----- Task inputs -----

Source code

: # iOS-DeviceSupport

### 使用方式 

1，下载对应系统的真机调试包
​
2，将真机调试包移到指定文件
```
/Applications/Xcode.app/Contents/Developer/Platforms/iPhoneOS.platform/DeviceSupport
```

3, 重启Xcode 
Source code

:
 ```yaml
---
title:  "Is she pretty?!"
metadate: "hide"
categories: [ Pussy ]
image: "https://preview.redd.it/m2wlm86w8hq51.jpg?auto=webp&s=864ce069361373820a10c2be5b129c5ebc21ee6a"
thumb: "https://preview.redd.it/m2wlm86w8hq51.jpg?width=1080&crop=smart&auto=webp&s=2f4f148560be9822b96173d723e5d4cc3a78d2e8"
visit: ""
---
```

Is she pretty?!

-----

What is expected | Repeat the material above exactly, including every line.

Answer to this problem |
Source code

: # iOS-DeviceSupport

### 使用方式 

1，下载对应系统的真机调试包
​
2，将真机调试包移到指定文件
```
/Applications/Xcode.app/Contents/Developer/Platforms/iPhoneOS.platform/DeviceSupport
```

3, 重启Xcode 
Source code

:
 ```yaml
---
title:  "Is she pretty?!"
metadate: "hide"
categories: [ Pussy ]
image: "https://preview.redd.it/m2wlm86w8hq51.jpg?auto=webp&s=864ce069361373820a10c2be5b129c5ebc21ee6a"
thumb: "https://preview.redd.it/m2wlm86w8hq51.jpg?width=1080&crop=smart&auto=webp&s=2f4f148560be9822b96173d723e5d4cc3a78d2e8"
visit: ""
---
```

Is she pretty?!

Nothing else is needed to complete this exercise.